**What the task asks:** Below are records with pictures in them; print them exactly, omitting the pictures.

**Dataset records:**
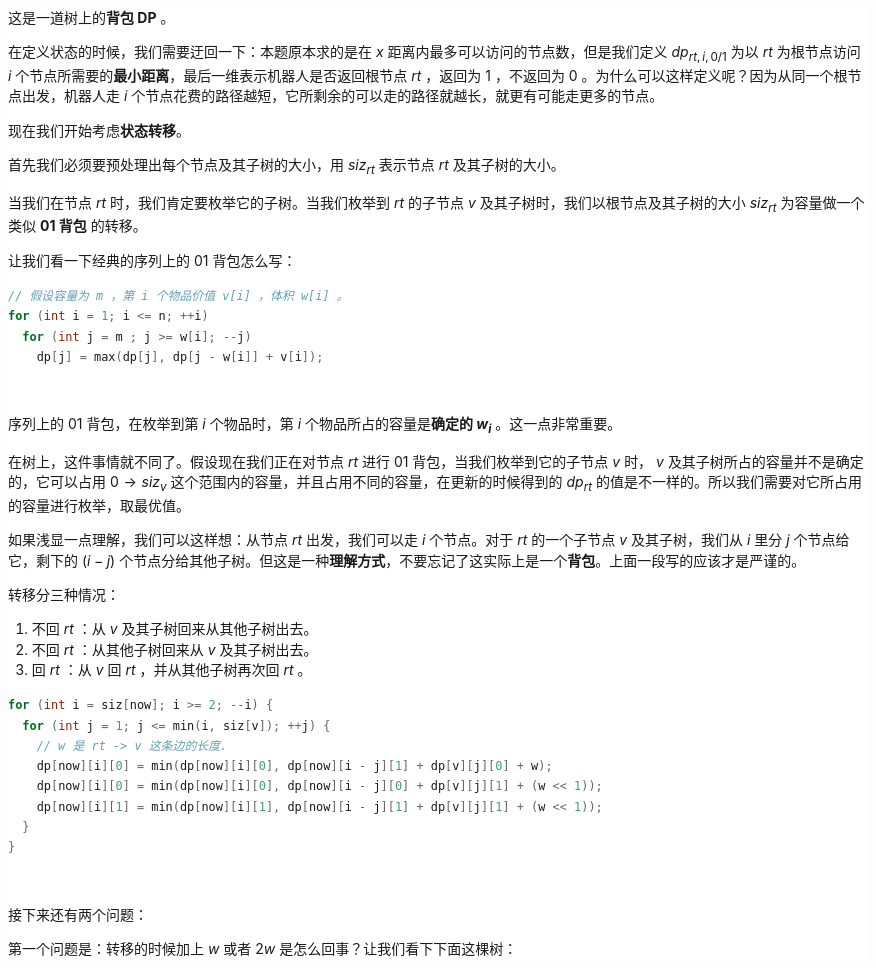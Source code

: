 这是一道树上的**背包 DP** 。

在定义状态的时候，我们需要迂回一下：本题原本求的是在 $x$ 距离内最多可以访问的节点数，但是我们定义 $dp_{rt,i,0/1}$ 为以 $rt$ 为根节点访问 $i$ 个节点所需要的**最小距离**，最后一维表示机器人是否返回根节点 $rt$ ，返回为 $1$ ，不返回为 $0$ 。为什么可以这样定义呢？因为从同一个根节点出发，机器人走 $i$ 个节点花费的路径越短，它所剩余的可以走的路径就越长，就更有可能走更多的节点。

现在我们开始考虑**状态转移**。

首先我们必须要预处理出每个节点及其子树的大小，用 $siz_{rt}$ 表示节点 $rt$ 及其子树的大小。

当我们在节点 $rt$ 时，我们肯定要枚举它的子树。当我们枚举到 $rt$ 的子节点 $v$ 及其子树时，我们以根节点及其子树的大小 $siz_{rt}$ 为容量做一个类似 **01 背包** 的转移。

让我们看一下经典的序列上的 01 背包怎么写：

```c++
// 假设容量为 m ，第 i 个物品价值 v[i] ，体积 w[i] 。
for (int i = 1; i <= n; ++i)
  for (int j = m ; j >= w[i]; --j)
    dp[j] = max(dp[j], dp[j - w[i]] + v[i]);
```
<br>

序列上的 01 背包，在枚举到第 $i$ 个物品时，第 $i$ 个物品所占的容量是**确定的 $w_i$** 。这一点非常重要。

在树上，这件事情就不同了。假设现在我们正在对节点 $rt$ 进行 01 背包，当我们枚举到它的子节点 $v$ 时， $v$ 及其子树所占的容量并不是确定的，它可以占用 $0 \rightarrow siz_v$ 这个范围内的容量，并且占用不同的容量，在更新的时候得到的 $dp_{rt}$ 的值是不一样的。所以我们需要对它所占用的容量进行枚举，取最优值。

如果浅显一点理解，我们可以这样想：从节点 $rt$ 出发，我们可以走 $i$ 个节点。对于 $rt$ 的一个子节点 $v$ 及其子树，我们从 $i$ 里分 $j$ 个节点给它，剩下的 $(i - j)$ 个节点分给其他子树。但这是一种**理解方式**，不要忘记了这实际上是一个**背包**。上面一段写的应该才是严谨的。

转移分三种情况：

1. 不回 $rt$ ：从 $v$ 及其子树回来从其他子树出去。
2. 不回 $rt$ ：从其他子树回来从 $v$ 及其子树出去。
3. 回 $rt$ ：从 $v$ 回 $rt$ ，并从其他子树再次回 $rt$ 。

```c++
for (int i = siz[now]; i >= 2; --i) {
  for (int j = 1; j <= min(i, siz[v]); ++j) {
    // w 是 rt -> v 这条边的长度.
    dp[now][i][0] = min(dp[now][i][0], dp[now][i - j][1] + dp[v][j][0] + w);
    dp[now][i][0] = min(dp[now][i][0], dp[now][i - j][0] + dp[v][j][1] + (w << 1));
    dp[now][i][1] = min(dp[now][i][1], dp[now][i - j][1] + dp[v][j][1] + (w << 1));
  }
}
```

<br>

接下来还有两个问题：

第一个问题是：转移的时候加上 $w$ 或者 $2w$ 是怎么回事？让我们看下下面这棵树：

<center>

**Your solution:**
Source code

: 这是一道树上的**背包 DP** 。

在定义状态的时候，我们需要迂回一下：本题原本求的是在 $x$ 距离内最多可以访问的节点数，但是我们定义 $dp_{rt,i,0/1}$ 为以 $rt$ 为根节点访问 $i$ 个节点所需要的**最小距离**，最后一维表示机器人是否返回根节点 $rt$ ，返回为 $1$ ，不返回为 $0$ 。为什么可以这样定义呢？因为从同一个根节点出发，机器人走 $i$ 个节点花费的路径越短，它所剩余的可以走的路径就越长，就更有可能走更多的节点。

现在我们开始考虑**状态转移**。

首先我们必须要预处理出每个节点及其子树的大小，用 $siz_{rt}$ 表示节点 $rt$ 及其子树的大小。

当我们在节点 $rt$ 时，我们肯定要枚举它的子树。当我们枚举到 $rt$ 的子节点 $v$ 及其子树时，我们以根节点及其子树的大小 $siz_{rt}$ 为容量做一个类似 **01 背包** 的转移。

让我们看一下经典的序列上的 01 背包怎么写：

```c++
// 假设容量为 m ，第 i 个物品价值 v[i] ，体积 w[i] 。
for (int i = 1; i <= n; ++i)
  for (int j = m ; j >= w[i]; --j)
    dp[j] = max(dp[j], dp[j - w[i]] + v[i]);
```
<br>

序列上的 01 背包，在枚举到第 $i$ 个物品时，第 $i$ 个物品所占的容量是**确定的 $w_i$** 。这一点非常重要。

在树上，这件事情就不同了。假设现在我们正在对节点 $rt$ 进行 01 背包，当我们枚举到它的子节点 $v$ 时， $v$ 及其子树所占的容量并不是确定的，它可以占用 $0 \rightarrow siz_v$ 这个范围内的容量，并且占用不同的容量，在更新的时候得到的 $dp_{rt}$ 的值是不一样的。所以我们需要对它所占用的容量进行枚举，取最优值。

如果浅显一点理解，我们可以这样想：从节点 $rt$ 出发，我们可以走 $i$ 个节点。对于 $rt$ 的一个子节点 $v$ 及其子树，我们从 $i$ 里分 $j$ 个节点给它，剩下的 $(i - j)$ 个节点分给其他子树。但这是一种**理解方式**，不要忘记了这实际上是一个**背包**。上面一段写的应该才是严谨的。

转移分三种情况：

1. 不回 $rt$ ：从 $v$ 及其子树回来从其他子树出去。
2. 不回 $rt$ ：从其他子树回来从 $v$ 及其子树出去。
3. 回 $rt$ ：从 $v$ 回 $rt$ ，并从其他子树再次回 $rt$ 。

```c++
for (int i = siz[now]; i >= 2; --i) {
  for (int j = 1; j <= min(i, siz[v]); ++j) {
    // w 是 rt -> v 这条边的长度.
    dp[now][i][0] = min(dp[now][i][0], dp[now][i - j][1] + dp[v][j][0] + w);
    dp[now][i][0] = min(dp[now][i][0], dp[now][i - j][0] + dp[v][j][1] + (w << 1));
    dp[now][i][1] = min(dp[now][i][1], dp[now][i - j][1] + dp[v][j][1] + (w << 1));
  }
}
```

<br>

接下来还有两个问题：

第一个问题是：转移的时候加上 $w$ 或者 $2w$ 是怎么回事？让我们看下下面这棵树：

<center>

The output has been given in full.